On the first competitive day of the season that felt like a fall cross country day, the MIT harriers traveled to Williams College to race in the Plansky Invitational. Tech handed Williams the defeat, outscoring them 34 to 41 with Tufts third in the eight team field with 81 points.

With Williams men's team being the number one team in New England, 14th ranked in the country and on their home course, the task of defeating them might seem a little far fetched. However, MIT thinks of themselves as a little better than the poll takers and thought they would be up to the task. Racing everyone but number four runner, Brian Jacokes, MIT felt they had a reasonable chance to run down the talented and deep Ephs and set out to do it at the start of the race.

MIT hoped for a conservative start, preferring to allow Williams to set the pace and to respect the rolling hills in the third mile of the 6K course. However, no one wanted the lead, much less set a fast pace. The Engineers, led by Jake Ruzevick and Yermie Cohen, were prepared to take the lead if they had to and did so, but at a pedestrian pace of 5:27 for the first mile. They were closely followed by a group of Williams and Tufts runners and couple of RPI runners and the aptly named "peloton" second group from MIT. Things sped up considerably in the second mile as more Williams runners moved up within MIT's chase group and many Tufts runners started losing places in the pack. Edgar Kosgey of Williams had moved into the lead but most places among the top runners did not change. Coming down some of hills and making some of the sharp turns on the third mile it was obvious Williams was more familiar with the course than MIT. Nevertheless, Tech runners asserted themselves in the final mile. Ruzevick tried to break Kosgey but was caught after the big downhill. Kosgey pulled away in the final 400, showing superior speed to Ruzevick. Cohen held on for second and Joe Roy-Mayhew outkicked his opponents to give MIT fourth place as well. Tufts and Williams put in the next seven runners with Tufts having four and Williams three. However, MIT finished with the next three runners, only 21 seconds behind Ruzevick to close out the victory.

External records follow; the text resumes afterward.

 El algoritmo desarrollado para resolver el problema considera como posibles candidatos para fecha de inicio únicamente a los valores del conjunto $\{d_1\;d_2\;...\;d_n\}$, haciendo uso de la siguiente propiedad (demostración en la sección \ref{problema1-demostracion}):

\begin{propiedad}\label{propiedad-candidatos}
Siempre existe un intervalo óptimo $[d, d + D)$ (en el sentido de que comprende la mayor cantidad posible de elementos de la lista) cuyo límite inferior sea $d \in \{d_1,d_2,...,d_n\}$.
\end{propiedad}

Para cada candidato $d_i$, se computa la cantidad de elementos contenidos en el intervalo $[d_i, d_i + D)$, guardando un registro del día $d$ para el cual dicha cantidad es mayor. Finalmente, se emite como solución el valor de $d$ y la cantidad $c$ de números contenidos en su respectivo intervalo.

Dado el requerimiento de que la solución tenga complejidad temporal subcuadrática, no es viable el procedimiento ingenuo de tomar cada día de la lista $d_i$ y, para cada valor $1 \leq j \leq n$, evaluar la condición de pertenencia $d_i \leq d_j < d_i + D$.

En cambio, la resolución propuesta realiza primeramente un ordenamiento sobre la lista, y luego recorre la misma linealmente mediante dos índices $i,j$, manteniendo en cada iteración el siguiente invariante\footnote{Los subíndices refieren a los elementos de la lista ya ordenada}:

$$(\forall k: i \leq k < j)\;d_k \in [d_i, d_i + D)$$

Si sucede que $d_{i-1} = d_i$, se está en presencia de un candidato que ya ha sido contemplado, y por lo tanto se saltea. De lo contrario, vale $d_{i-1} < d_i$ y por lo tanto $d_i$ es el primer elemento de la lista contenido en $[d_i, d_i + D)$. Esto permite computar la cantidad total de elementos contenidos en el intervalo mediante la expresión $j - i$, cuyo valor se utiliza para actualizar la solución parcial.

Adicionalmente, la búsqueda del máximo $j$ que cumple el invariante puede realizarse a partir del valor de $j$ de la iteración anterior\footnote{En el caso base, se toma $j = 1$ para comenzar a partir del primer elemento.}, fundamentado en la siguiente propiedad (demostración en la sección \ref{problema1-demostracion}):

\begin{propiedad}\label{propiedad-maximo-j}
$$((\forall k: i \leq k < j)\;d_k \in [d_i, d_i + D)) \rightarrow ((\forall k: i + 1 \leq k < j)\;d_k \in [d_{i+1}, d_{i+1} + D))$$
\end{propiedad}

Of the first 29 finishers, 13 were MIT runners, 12 from Williams, and four from Tufts. The NCAA regional qualifier is in four weeks and it will be interesting to see where these teams are at that time.

The plan for the women was the same as for the men, but the lack of experience combined by their own excitement led to the MIT women going out too hard in the first mile of the race. Williams took advantage of this and ran them down in the last mile of the race to win the 4K 18 to 41.

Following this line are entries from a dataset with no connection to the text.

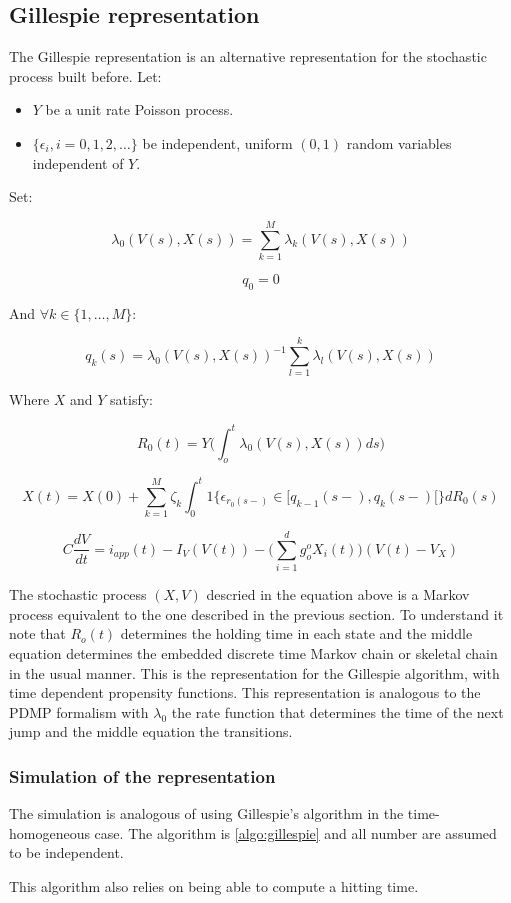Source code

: 	\subsection{Gillespie representation}
	The Gillespie representation is an alternative representation for the stochastic process built before.
	Let:

	\begin{itemize}
		\item $Y$ be a unit rate Poisson process.
		\item $\{\epsilon_i, i = 0, 1, 2, \dots\}$ be independent, uniform $(0,1)$ random variables independent of $Y$.
	\end{itemize}

	Set:

	$$\lambda_0(V(s), X(s)) = \sum\limits_{k=1}^M\lambda_k(V(s), X(s))$$

	$$q_0 = 0$$

	And $\forall k\in\{1, \dots, M\}$:

	$$q_k(s) = \lambda_0(V(s), X(s))^{-1}\sum\limits_{l=1}^k\lambda_l(V(s), X(s))$$

	Where $X$ and $Y$ satisfy:

	$$R_0(t) = Y\biggl(\int_o^t\lambda_0(V(s), X(s))ds\biggr)$$

	$$X(t) = X(0) + \sum\limits_{k=1}^M\zeta_k\int_0^t1\{\epsilon_{r_0(s-)}\in[q_{k-1}(s-), q_k(s-)[\}dR_0(s)$$

	$$C\frac{dV}{dt} = i_{app}(t)-I_V(V(t)) - \biggl(\sum\limits_{i=1}^dg_o^oX_i(t)\biggr)(V(t)-V_X)$$

	The stochastic process $(X, V)$ descried in the equation above is a Markov process equivalent to the one described in the previous section.
	To understand it note that $R_o(t)$ determines the holding time in each state and the middle equation determines the embedded discrete time Markov chain or skeletal chain in the usual manner.
	This is the representation for the Gillespie algorithm, with time dependent propensity functions.
	This representation is analogous to the PDMP formalism with $\lambda_0$ the rate function that determines the time of the next jump and the middle equation the transitions.

		\subsubsection{Simulation of the representation}
		The simulation is analogous of using Gillespie's algorithm in the time-homogeneous case.
		The algorithm is \ref{algo:gillespie} and all number are assumed to be independent.

		

		This algorithm also relies on being able to compute a hitting time.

Williams took their usual conservative start and instead of being content to lead casually through the first mile, MIT took the pace out very hard led by Maria Monks going out in 5:41 at the mile. Monks had a 10 second lead at this point, but Williams had already caught the rest of the MIT runners and held a slight edge with their top five runners versus MIT's top five runners. By the two mile mark, Monks lead had shrunk to three seconds and Williams held the next five positions. At the finish two Williams runners caught Monks, winning in 14:52 and 14:54 respectively compared to 15:00 for Monks. The next four Williams runners were between 15:11 and 15:15, showing their strength. MIT held the next six places with Elizabeth Finn (15:22), Jacqui Wentz (15:27), Liz Labuz (15:35), Jennifer Doyle (15:40), Alina Gatowski (15:46) and Katy Gordon (15:48) getting the job done.

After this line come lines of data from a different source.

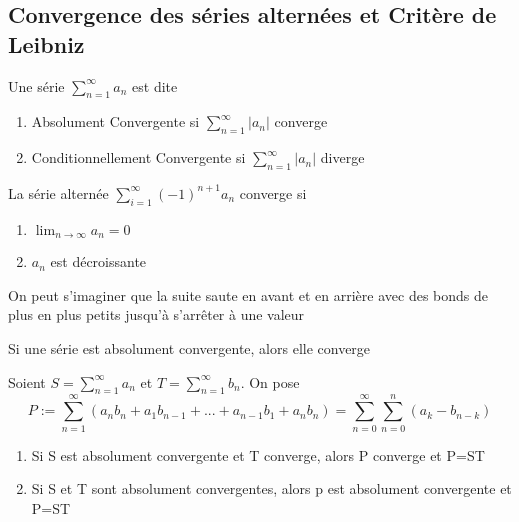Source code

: \documentclass{article}
\begin{document}
\begin{theorem}

\end{theorem}

\subsection{Convergence des séries alternées et Critère de Leibniz}

\begin{definition}
    Une série $\sum_{n=1}^{\infty} a_n$ est dite
    \begin{enumerate}
	\item Absolument Convergente si $\sum_{n=1}^{\infty} |a_n| $
	    converge
	\item Conditionnellement Convergente si $\sum_{n=1}^{\infty} |a_n|$
	    diverge
    \end{enumerate}
\end{definition}

\begin{theorem}
    La série alternée $ \sum^{\infty}_{i=1} (-1)^{n+1} a_n $ converge si
    \begin{enumerate}
	\item $ \lim_{n \to \infty} a_n = 0 $
	\item $ {a_n} $ est décroissante
    \end{enumerate}
\end{theorem}

\begin{intuition}
    On peut s'imaginer que la suite saute en avant et en arrière avec des
    bonds de plus en plus petits jusqu'à s'arrêter à une valeur
\end{intuition}

\begin{theorem}
    Si une série est absolument convergente, alors elle converge
\end{theorem}

\begin{theorem}
    Soient $S = \sum_{n=1}^{\infty} a_n$ et $T = \sum_{n=1}^{\infty} b_n$.
    On pose $$ P:= \sum_{n=1}^{\infty} (a_n b_n + a_1 b_{n-1} + ... +
    a_{n-1} b_1 + a_n b_n) = \sum_{n=0}^{\infty} \sum_{n=0}^{n}
    (a_k - b_{n-k})$$
    \begin{enumerate}
	\item Si S est absolument convergente et T converge, alors P
	    converge et P=ST
	\item Si S et T sont absolument convergentes, alors p est
	    absolument convergente et P=ST
    \end{enumerate}
\end{theorem}
\end{document}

Williams, the 5th ranked team in the country, showed their superiority but MIT going out so hard and setting themselves up did not help matters. "I was not happy with the speed they used to start the race, but I was very pleased with how they did not back off once they were committed to the pace," said MIT coach, Halston Taylor.

Like the men, the next race for women is the NEWMAC Conference Championship hosted by Smith College on 11/27. The men have won the meet each of the nine championships since the inception of the conference. The women won it in 2001 and 2003, but look to add to that total this year.